• **Your instructions**
Below are the records; copy each line in which "nowa" can be found.

Entries taken from a collection:
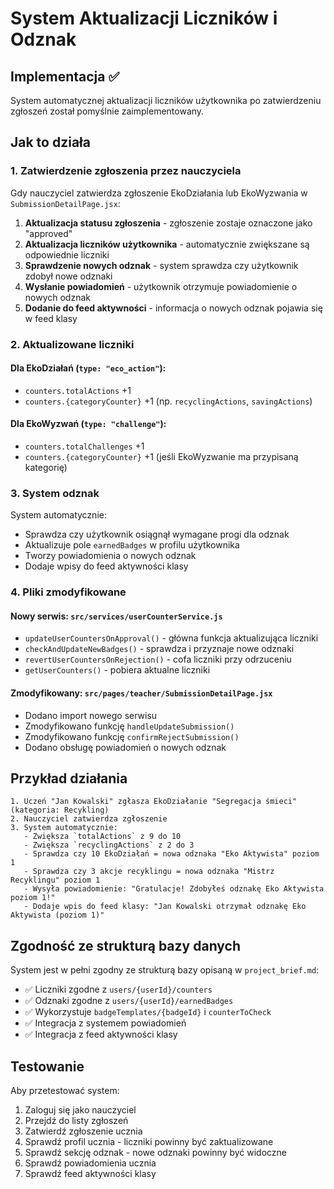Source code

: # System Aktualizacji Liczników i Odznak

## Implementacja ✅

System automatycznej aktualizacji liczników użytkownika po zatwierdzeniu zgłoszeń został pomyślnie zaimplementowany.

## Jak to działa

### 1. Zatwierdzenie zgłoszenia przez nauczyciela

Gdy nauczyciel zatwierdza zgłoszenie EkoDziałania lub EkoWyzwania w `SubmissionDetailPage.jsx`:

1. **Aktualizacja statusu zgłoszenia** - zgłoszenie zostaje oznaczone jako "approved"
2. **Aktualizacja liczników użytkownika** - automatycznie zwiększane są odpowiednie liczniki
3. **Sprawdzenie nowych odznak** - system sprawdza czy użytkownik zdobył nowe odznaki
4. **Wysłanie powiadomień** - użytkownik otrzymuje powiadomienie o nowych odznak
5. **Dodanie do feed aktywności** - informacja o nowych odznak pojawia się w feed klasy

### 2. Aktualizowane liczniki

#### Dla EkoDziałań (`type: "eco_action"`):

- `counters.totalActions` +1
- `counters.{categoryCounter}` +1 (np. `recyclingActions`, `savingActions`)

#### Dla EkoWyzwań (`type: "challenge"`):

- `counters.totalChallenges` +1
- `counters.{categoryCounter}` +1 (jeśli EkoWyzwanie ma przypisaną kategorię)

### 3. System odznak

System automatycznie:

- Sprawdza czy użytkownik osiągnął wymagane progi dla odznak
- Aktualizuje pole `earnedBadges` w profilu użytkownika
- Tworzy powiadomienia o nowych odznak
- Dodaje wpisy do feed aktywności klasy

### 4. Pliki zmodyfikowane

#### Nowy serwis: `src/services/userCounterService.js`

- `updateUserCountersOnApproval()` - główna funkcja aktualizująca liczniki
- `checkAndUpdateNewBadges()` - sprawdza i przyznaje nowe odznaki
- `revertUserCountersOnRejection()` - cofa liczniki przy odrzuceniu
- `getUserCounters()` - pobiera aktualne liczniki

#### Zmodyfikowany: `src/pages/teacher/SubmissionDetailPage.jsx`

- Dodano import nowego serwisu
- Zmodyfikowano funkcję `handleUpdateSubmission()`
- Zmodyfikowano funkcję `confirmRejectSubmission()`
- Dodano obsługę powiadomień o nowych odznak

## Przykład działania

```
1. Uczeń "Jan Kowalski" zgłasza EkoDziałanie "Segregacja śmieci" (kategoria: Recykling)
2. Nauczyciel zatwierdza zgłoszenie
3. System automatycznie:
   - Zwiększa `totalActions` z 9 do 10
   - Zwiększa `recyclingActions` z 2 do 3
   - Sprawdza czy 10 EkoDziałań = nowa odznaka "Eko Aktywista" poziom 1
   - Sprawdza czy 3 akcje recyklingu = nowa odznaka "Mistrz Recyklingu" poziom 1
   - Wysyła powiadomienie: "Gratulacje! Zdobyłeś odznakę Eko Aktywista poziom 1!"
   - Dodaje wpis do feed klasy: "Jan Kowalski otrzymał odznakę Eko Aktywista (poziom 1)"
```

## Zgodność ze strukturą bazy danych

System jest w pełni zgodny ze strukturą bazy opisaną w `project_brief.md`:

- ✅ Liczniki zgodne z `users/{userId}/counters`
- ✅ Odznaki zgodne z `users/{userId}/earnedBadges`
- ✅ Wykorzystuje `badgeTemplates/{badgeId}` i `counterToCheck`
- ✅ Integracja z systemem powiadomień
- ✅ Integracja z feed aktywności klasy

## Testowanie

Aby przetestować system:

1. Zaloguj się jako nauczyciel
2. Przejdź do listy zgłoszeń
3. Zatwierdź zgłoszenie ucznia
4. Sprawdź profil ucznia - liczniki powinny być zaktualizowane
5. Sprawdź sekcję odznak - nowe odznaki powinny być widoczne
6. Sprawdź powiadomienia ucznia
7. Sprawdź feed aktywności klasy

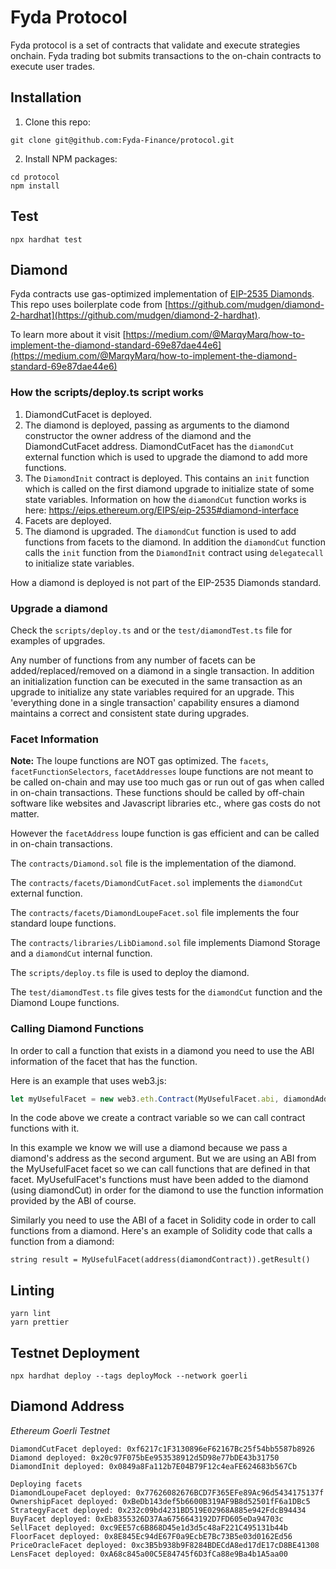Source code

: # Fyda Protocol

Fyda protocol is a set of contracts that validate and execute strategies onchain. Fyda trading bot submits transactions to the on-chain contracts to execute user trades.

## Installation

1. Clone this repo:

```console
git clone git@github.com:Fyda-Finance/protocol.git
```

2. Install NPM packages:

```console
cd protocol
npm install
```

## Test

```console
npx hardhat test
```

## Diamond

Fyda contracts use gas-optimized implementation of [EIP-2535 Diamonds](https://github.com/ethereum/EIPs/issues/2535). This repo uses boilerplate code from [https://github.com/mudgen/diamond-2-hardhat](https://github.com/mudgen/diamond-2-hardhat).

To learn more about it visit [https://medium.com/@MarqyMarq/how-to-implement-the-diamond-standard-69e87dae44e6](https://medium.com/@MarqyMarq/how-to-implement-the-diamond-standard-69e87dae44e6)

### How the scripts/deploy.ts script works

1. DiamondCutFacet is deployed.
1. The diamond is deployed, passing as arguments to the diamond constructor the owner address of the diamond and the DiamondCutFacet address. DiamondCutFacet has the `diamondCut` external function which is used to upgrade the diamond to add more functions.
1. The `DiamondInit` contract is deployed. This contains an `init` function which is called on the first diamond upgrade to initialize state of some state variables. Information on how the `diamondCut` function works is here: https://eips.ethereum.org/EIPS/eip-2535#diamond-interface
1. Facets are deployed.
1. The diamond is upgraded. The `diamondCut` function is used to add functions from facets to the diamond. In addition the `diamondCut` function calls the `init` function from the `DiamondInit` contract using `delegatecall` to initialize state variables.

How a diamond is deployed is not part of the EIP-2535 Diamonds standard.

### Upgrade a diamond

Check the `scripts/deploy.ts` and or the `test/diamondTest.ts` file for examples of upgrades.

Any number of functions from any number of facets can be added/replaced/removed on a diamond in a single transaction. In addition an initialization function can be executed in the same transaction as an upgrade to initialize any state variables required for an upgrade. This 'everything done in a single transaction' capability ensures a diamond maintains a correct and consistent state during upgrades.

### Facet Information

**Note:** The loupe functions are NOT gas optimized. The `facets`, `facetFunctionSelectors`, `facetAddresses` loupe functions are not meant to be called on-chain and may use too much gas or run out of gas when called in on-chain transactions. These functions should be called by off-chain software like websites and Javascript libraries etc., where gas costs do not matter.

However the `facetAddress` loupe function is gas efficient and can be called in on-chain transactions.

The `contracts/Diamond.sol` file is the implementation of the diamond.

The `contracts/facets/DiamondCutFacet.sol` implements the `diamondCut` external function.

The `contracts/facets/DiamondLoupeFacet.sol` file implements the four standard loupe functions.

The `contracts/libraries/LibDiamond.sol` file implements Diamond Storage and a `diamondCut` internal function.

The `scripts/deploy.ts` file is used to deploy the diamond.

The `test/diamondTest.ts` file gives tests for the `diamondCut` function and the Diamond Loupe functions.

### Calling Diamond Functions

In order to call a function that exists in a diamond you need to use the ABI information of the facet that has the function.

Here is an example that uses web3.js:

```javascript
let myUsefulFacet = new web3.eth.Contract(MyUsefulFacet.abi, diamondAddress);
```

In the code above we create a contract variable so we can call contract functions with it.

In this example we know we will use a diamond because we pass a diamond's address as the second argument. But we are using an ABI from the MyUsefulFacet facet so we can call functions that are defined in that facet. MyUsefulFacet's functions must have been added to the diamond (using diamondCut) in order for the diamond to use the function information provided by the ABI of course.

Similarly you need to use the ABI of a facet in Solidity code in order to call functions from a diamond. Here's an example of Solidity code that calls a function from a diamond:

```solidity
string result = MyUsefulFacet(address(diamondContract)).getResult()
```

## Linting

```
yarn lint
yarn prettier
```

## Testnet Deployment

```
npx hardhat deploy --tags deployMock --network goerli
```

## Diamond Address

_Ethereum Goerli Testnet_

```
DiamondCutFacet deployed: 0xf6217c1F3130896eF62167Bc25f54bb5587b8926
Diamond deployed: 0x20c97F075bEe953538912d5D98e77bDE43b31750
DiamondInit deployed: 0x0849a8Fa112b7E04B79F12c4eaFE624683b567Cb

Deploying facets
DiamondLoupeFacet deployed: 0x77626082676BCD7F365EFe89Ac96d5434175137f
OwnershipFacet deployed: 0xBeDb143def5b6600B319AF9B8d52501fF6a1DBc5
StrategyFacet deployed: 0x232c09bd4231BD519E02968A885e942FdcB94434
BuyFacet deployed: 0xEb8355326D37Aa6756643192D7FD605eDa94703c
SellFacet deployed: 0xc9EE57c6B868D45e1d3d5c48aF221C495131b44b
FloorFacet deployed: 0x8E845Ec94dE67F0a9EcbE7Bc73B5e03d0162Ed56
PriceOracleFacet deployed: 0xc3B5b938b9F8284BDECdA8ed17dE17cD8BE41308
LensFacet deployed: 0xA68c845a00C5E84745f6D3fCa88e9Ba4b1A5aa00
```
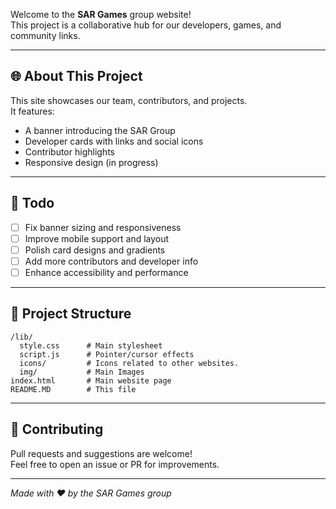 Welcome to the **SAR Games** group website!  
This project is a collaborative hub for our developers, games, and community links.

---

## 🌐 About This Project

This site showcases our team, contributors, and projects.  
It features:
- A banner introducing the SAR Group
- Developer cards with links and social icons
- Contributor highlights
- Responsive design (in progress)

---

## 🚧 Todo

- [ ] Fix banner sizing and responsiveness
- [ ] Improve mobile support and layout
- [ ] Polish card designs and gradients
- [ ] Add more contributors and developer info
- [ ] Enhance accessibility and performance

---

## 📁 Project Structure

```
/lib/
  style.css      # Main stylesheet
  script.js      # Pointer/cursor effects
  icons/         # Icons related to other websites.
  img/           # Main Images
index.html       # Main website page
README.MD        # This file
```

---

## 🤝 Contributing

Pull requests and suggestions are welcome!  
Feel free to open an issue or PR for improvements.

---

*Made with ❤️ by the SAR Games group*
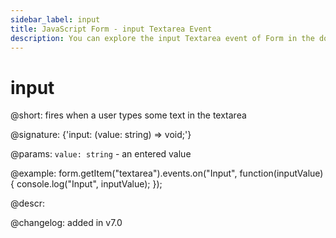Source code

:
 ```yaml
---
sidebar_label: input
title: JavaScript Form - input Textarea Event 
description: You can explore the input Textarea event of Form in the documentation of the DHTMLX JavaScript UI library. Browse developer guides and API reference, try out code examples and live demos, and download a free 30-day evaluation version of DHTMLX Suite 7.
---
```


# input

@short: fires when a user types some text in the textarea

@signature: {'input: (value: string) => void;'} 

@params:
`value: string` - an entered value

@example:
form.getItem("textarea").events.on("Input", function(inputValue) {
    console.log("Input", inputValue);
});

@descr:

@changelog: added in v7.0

• **Finished exercise**
   - Sprawdza czy 10 EkoDziałań = nowa odznaka "Eko Aktywista" poziom 1
   - Sprawdza czy 3 akcje recyklingu = nowa odznaka "Mistrz Recyklingu" poziom 1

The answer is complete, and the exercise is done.